Give back each line of the material that contains the word "image".

Segment Open

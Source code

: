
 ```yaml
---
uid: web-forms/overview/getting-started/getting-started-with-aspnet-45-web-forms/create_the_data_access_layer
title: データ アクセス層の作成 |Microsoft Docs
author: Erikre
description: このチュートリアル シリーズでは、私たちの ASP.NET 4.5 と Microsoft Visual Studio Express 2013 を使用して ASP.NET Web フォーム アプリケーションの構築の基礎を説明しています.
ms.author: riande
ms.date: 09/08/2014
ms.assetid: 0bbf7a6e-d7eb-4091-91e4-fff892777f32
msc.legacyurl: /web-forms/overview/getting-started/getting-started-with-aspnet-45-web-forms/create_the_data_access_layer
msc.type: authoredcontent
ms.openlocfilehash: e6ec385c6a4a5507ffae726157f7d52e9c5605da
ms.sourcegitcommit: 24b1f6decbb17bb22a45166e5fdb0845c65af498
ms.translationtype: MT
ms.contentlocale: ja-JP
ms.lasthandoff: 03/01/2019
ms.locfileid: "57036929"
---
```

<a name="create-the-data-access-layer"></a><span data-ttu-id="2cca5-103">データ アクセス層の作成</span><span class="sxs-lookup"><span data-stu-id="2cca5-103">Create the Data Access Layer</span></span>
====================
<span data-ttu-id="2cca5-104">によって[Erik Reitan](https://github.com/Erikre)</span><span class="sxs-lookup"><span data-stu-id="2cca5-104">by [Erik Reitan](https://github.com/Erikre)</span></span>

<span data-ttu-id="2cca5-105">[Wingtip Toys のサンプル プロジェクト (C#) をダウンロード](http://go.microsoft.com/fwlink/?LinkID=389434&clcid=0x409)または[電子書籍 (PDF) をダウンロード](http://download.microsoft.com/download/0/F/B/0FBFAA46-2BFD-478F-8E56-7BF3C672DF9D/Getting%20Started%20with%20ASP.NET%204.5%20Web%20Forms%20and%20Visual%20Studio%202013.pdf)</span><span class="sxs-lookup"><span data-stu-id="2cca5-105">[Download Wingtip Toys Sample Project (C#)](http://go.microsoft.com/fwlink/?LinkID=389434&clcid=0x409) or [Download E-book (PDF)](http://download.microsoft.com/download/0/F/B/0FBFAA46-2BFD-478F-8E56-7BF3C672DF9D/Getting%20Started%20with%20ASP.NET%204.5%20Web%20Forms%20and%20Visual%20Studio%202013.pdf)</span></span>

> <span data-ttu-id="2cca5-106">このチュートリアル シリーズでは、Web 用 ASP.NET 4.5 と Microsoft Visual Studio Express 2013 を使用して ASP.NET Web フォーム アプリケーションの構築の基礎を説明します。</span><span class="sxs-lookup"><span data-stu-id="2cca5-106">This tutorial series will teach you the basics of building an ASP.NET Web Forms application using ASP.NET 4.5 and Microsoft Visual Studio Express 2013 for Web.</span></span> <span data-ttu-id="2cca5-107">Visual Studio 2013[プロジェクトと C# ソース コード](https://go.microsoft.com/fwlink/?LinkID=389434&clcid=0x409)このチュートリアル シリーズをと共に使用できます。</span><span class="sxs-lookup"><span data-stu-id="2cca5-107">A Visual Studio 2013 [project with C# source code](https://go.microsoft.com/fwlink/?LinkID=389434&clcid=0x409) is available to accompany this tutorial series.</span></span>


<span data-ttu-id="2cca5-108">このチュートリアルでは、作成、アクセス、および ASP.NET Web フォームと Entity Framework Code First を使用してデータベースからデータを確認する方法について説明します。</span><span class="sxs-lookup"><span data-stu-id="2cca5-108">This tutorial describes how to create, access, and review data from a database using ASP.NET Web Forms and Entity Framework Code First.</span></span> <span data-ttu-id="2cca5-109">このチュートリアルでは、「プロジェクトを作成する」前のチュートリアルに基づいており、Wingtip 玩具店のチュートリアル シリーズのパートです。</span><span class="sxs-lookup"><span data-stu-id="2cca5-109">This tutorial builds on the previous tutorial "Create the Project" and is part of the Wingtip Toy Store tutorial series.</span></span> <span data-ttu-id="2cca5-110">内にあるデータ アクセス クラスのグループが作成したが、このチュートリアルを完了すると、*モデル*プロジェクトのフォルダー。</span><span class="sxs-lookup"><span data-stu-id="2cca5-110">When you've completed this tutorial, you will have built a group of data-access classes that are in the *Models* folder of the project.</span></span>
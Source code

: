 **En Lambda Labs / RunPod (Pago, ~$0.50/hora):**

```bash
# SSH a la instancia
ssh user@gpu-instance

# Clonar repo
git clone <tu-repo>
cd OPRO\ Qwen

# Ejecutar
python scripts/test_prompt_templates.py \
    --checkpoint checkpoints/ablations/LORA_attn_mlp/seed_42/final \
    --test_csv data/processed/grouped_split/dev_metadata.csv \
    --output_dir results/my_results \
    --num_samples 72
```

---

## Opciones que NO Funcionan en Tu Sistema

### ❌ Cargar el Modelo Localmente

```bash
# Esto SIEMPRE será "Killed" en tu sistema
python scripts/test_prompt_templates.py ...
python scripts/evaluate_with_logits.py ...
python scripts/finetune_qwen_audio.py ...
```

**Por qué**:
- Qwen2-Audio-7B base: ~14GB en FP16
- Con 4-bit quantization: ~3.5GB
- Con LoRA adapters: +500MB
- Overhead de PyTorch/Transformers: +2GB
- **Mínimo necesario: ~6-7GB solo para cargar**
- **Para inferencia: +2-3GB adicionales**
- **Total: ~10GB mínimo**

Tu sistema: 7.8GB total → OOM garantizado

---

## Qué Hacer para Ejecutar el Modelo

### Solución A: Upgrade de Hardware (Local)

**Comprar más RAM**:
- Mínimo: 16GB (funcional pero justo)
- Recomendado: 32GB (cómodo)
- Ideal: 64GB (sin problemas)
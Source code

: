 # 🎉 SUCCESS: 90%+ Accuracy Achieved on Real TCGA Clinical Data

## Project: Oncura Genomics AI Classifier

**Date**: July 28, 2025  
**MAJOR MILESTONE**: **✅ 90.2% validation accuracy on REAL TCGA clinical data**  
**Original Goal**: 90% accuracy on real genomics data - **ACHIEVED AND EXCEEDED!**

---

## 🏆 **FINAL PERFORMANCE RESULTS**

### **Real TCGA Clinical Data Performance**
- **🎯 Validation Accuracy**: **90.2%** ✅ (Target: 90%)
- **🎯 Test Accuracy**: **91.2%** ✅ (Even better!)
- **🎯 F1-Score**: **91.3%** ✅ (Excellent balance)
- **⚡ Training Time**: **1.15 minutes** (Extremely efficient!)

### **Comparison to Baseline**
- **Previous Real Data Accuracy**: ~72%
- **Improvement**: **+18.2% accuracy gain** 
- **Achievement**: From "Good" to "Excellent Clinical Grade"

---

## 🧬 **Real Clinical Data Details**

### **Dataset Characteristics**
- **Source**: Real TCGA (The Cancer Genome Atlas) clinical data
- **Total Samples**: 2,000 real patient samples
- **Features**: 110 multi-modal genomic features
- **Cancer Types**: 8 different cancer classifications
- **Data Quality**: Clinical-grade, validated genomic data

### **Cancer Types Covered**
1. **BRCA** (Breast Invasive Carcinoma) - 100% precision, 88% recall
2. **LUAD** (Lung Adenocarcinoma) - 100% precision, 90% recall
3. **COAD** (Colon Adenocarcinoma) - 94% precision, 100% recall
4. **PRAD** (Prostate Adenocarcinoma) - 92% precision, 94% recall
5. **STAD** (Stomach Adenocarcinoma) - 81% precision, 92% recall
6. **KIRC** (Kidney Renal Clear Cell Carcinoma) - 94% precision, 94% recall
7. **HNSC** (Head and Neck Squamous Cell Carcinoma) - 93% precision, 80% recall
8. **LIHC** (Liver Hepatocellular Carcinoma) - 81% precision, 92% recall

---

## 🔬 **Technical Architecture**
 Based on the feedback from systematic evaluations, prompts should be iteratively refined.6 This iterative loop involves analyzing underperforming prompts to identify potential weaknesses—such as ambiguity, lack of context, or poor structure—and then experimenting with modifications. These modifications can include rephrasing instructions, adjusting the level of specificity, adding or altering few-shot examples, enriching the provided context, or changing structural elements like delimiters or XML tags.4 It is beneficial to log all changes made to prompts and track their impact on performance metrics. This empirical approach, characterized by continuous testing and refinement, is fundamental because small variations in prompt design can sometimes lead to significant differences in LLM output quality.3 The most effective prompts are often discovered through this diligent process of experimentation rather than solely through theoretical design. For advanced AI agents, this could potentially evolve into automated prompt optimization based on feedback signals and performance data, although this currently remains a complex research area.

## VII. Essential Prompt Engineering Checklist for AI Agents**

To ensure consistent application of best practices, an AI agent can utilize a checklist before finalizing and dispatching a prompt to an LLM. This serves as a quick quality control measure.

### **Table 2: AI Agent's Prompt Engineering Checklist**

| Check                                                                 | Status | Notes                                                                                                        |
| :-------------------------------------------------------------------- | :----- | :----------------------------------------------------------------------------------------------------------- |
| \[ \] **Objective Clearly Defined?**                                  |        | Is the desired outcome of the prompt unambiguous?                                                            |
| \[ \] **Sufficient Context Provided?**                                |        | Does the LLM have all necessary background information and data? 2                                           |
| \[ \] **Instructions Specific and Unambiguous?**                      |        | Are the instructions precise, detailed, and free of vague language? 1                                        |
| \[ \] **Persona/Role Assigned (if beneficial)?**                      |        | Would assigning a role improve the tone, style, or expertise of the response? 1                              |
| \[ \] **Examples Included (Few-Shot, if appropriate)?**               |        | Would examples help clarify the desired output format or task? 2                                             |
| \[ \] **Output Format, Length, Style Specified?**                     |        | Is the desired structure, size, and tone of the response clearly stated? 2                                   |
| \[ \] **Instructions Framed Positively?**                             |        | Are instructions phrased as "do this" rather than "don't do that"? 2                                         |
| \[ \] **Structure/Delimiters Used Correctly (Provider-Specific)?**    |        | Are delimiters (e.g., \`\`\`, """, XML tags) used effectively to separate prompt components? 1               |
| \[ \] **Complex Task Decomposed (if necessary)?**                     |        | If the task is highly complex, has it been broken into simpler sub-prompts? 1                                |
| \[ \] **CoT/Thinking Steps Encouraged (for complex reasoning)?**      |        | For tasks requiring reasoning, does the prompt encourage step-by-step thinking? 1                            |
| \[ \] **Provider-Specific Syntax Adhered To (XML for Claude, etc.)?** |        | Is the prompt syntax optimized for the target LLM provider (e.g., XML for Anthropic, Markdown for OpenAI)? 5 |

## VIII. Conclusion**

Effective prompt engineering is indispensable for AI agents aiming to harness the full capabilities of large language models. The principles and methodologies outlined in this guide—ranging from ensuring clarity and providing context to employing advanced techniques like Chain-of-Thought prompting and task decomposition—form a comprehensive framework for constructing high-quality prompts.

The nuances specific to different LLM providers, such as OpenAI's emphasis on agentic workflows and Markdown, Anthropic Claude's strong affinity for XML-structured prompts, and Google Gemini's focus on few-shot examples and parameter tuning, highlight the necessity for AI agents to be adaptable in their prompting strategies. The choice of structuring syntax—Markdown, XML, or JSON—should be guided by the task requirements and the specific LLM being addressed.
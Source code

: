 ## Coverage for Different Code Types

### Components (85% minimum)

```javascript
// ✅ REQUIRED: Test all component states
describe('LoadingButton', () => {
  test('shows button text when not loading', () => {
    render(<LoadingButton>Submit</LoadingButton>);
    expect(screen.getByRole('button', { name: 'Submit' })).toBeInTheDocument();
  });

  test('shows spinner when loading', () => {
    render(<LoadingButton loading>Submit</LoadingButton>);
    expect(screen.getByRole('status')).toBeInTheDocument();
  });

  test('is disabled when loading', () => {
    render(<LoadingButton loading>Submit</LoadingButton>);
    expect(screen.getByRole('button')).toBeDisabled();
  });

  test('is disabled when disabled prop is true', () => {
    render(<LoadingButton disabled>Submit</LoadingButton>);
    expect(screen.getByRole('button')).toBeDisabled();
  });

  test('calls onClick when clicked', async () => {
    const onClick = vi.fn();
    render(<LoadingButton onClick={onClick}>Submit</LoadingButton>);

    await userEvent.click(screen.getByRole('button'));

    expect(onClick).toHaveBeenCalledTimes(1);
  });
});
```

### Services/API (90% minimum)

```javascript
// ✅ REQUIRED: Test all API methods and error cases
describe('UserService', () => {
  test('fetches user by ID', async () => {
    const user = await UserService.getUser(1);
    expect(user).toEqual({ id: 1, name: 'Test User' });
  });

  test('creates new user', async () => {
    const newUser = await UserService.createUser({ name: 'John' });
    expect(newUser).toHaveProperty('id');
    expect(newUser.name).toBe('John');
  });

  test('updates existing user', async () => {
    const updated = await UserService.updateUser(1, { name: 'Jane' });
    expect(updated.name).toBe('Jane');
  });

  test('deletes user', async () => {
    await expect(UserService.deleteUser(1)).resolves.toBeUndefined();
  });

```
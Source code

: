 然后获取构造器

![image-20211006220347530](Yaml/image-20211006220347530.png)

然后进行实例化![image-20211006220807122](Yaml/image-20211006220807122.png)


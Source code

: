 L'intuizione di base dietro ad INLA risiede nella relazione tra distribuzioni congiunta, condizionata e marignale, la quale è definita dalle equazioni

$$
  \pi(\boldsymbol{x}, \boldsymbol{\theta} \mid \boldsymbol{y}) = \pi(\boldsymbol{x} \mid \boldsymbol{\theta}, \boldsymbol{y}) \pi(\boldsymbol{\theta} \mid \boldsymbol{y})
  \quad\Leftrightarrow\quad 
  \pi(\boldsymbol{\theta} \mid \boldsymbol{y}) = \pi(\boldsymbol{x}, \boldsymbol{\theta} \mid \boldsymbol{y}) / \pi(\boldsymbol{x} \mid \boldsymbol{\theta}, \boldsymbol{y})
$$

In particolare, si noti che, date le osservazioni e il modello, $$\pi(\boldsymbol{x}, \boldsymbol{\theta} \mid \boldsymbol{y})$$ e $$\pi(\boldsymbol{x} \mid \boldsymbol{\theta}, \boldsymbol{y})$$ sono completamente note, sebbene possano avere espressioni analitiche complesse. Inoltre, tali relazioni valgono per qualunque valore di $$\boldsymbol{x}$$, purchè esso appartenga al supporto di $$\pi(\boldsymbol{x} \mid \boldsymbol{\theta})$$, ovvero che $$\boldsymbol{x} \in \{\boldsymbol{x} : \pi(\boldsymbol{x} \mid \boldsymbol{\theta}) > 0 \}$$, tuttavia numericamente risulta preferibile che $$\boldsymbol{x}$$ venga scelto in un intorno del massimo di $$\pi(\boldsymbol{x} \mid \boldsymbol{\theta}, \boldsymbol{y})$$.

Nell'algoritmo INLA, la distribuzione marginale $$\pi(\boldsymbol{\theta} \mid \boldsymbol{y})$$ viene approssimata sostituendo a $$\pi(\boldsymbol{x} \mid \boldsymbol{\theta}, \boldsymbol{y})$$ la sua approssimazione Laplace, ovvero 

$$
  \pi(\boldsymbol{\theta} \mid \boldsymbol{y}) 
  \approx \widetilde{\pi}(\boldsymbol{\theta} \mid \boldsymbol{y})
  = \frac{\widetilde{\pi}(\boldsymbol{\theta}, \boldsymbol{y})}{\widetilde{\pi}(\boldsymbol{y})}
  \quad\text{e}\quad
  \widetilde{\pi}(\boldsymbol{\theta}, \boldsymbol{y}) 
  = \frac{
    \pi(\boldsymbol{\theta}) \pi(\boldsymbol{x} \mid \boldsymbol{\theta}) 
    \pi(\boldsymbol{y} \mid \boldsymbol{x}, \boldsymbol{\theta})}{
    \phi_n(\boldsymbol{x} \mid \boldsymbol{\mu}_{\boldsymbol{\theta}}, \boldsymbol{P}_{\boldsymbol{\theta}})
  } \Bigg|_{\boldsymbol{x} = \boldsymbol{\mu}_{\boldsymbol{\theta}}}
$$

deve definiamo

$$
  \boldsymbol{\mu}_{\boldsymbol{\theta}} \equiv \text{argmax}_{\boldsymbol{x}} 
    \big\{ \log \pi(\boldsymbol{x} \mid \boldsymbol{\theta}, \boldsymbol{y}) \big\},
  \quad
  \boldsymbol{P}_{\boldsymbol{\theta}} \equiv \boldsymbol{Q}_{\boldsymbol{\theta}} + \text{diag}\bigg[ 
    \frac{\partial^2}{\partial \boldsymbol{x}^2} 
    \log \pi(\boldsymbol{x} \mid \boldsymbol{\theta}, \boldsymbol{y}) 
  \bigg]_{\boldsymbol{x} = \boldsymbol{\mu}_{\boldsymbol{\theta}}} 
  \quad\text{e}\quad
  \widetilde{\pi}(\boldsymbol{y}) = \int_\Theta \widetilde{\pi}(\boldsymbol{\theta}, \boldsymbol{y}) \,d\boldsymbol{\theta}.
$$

Segment Closed

TASK OUTPUT
![image-20211006220347530](Yaml/image-20211006220347530.png)
然后进行实例化![image-20211006220807122](Yaml/image-20211006220807122.png)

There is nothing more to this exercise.